WHAT IS NEEDED:
Where the word "figures" occurs in a line of the listing, please copy the line.

EXTRACTED MATERIAL:
= = = = =
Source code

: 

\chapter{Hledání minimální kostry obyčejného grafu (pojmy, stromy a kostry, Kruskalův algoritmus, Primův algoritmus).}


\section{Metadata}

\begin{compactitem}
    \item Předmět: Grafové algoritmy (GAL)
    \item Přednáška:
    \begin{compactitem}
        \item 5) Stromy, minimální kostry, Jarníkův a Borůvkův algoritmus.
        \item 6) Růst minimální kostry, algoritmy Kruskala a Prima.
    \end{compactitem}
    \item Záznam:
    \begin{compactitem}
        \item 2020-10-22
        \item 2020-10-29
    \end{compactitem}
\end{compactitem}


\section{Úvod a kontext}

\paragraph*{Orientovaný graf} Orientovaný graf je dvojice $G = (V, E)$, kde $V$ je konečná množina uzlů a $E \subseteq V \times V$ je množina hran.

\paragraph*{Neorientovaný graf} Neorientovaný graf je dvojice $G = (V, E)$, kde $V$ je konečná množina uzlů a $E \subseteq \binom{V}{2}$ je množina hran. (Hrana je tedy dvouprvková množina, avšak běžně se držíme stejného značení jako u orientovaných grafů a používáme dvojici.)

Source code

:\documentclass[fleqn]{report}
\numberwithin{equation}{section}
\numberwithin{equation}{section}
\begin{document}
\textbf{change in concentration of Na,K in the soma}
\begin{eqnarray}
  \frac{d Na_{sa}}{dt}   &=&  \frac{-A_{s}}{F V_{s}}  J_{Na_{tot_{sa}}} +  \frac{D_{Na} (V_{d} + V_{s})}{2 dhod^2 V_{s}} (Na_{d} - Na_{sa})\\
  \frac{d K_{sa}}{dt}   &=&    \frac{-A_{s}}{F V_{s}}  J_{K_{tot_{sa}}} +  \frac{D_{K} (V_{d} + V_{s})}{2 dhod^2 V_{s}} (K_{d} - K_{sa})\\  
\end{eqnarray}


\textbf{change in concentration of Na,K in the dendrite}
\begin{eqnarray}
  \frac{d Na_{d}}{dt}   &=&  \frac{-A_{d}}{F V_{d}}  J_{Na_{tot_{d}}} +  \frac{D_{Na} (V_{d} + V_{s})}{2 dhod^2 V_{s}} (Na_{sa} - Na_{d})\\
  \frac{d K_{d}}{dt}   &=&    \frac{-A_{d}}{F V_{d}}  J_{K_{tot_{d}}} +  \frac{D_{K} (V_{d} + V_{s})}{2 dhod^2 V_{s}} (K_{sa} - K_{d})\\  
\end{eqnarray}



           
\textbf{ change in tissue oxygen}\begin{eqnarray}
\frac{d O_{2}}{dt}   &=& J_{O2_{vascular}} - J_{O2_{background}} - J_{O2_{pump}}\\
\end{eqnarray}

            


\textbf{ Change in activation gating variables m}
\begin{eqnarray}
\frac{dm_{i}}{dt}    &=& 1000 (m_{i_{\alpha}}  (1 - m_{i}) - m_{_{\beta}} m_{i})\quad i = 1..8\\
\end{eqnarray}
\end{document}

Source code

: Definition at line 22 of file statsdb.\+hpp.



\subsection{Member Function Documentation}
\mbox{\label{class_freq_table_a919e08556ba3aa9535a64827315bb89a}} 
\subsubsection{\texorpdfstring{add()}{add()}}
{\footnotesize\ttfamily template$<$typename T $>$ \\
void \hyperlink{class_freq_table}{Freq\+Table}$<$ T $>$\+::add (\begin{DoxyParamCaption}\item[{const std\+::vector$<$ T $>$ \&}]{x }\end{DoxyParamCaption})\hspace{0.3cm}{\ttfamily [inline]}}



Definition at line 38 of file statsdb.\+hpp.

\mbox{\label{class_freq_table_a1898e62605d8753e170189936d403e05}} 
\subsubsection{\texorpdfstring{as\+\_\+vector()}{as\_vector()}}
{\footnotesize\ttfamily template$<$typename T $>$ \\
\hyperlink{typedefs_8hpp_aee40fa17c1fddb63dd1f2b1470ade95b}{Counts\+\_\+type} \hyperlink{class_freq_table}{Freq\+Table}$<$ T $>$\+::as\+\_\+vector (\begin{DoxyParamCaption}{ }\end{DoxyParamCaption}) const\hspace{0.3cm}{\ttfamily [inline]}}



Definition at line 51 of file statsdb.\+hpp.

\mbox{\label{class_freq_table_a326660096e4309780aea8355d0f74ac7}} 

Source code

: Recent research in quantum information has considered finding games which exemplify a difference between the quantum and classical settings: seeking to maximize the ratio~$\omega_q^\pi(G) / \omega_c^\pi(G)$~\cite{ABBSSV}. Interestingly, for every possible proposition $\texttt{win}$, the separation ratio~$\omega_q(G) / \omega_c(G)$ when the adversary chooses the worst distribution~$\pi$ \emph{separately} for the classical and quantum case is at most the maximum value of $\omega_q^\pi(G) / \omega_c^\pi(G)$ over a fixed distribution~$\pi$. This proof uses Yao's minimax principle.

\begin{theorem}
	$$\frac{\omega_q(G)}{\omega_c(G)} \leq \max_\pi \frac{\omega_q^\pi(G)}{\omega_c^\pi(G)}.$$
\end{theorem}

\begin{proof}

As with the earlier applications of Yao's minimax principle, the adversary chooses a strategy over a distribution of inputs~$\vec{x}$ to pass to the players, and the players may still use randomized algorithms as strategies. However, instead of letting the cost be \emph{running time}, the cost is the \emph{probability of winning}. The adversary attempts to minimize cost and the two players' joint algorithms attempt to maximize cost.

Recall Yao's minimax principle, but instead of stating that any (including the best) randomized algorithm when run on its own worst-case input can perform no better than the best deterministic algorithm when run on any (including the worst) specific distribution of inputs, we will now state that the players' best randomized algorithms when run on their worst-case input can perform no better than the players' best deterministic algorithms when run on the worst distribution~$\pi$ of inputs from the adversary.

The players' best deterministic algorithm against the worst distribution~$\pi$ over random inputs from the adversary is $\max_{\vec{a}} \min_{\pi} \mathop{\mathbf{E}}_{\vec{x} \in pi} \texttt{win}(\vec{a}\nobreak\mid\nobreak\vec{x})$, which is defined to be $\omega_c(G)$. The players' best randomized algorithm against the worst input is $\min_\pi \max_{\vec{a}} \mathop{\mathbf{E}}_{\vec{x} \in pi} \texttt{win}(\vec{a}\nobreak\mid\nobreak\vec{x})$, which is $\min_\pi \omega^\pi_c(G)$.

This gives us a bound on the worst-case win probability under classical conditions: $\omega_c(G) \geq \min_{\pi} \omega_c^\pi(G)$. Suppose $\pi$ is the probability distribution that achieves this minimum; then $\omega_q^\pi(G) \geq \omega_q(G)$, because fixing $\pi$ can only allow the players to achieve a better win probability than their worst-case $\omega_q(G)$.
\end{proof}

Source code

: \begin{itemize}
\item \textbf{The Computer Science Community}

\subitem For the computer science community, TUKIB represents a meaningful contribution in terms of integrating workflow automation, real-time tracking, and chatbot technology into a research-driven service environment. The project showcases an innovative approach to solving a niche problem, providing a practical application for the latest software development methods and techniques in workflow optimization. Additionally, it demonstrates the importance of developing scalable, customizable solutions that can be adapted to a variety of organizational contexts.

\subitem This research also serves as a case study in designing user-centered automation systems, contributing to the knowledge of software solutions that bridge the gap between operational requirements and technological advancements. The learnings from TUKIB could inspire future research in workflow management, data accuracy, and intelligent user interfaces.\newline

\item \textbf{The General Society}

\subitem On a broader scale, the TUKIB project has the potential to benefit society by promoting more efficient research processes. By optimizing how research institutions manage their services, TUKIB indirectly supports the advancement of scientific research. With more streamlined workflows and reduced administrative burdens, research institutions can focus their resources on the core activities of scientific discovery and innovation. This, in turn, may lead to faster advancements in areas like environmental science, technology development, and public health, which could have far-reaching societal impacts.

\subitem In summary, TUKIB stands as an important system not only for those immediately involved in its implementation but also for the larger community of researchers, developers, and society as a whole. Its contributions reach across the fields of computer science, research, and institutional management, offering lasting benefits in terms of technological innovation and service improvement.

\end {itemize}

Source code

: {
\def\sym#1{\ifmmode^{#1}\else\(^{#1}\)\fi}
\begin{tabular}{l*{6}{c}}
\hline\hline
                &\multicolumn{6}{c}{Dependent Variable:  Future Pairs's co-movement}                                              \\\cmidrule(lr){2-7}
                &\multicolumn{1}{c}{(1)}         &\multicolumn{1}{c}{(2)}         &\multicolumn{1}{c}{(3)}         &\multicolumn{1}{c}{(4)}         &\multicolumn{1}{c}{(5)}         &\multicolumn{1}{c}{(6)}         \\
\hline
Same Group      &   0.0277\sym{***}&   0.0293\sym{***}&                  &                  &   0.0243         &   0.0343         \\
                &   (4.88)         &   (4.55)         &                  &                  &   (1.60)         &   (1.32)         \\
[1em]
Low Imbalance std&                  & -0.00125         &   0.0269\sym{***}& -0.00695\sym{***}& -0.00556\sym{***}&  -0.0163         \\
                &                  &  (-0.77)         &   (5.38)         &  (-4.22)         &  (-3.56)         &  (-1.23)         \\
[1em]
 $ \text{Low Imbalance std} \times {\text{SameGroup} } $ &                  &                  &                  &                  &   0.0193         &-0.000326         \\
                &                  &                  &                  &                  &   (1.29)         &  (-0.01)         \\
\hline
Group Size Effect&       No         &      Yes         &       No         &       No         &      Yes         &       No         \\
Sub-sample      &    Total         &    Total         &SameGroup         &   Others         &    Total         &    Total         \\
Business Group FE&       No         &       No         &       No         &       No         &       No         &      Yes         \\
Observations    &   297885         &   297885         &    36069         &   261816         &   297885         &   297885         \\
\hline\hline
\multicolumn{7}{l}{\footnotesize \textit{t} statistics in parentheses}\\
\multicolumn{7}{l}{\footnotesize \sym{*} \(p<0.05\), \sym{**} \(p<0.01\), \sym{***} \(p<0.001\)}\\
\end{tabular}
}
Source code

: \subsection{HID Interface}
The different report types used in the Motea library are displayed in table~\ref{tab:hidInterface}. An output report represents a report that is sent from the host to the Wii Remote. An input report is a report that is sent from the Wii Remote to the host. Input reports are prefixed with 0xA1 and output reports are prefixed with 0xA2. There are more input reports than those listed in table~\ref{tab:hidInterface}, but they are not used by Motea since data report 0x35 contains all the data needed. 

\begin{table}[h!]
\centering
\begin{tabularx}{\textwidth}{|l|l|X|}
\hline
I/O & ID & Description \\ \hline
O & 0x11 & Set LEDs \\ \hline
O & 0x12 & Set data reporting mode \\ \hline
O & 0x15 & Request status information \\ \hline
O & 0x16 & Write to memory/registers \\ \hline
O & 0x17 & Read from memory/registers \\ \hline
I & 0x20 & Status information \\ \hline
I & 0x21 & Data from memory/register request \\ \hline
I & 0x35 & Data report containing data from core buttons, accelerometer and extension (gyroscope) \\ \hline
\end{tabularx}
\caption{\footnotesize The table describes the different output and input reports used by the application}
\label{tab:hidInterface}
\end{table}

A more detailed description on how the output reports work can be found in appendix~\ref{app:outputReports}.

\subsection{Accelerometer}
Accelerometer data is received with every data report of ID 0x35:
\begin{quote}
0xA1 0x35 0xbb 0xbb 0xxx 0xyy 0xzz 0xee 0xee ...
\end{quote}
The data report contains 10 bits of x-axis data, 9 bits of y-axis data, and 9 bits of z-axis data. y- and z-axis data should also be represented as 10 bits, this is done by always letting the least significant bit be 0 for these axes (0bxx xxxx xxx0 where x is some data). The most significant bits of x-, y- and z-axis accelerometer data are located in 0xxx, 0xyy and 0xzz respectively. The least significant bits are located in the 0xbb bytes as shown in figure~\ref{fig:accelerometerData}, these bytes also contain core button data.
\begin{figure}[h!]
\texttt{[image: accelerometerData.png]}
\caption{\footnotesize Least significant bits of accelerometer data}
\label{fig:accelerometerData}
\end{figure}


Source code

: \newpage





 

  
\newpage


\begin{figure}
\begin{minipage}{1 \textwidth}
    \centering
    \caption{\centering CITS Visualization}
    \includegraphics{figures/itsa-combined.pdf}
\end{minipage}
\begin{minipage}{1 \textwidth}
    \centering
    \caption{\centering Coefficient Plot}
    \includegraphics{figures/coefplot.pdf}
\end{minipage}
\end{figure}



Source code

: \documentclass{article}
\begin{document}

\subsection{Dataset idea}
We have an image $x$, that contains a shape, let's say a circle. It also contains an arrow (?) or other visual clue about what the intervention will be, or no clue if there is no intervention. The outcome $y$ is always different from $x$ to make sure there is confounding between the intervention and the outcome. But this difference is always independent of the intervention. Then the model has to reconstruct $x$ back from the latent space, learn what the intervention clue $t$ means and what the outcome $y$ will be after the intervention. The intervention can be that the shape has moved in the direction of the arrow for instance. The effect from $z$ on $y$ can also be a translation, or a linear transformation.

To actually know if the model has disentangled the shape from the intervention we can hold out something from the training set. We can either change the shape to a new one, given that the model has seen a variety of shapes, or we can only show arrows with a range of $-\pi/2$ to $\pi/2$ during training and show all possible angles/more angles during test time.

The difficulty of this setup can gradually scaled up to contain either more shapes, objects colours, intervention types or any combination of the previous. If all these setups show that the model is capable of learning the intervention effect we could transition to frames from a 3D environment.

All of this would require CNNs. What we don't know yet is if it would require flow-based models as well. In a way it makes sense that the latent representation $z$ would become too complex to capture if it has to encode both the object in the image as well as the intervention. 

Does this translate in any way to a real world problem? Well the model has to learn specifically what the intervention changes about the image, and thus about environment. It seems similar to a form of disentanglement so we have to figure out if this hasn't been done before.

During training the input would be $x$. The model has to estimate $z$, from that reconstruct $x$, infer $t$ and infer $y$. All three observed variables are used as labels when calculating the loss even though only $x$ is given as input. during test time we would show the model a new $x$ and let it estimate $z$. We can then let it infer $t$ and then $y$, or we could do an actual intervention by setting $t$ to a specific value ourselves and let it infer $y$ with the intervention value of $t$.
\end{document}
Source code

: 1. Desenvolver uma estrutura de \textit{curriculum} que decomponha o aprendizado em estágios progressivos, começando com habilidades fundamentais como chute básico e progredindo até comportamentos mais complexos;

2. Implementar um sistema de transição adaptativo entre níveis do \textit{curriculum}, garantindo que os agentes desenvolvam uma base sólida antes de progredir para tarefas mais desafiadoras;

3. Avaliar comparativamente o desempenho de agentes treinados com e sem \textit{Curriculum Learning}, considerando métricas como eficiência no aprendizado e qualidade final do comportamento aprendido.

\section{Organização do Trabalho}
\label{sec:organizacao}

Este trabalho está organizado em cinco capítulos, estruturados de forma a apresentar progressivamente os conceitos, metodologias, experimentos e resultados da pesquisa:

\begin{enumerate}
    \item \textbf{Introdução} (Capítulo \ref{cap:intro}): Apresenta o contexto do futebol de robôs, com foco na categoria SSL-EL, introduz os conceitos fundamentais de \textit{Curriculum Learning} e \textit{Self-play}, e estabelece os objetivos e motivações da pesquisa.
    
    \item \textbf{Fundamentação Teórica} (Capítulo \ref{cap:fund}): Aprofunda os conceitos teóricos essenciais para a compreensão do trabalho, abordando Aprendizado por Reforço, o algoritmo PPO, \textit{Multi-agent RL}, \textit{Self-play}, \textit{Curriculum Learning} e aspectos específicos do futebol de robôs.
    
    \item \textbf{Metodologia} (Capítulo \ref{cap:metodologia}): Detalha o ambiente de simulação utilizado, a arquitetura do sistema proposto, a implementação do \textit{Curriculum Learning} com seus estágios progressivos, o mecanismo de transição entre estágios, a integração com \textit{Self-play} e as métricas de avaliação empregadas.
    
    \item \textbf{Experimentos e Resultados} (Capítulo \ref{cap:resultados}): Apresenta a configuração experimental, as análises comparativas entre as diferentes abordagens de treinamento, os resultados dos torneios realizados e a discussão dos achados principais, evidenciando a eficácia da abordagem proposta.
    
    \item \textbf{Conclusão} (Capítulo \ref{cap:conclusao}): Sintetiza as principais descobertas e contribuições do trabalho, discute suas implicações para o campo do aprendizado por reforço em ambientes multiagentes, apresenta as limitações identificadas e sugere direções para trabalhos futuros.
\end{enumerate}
= = = = =
SOLUTION TO THE EXERCISE:
    \includegraphics{figures/itsa-combined.pdf}
    \includegraphics{figures/coefplot.pdf}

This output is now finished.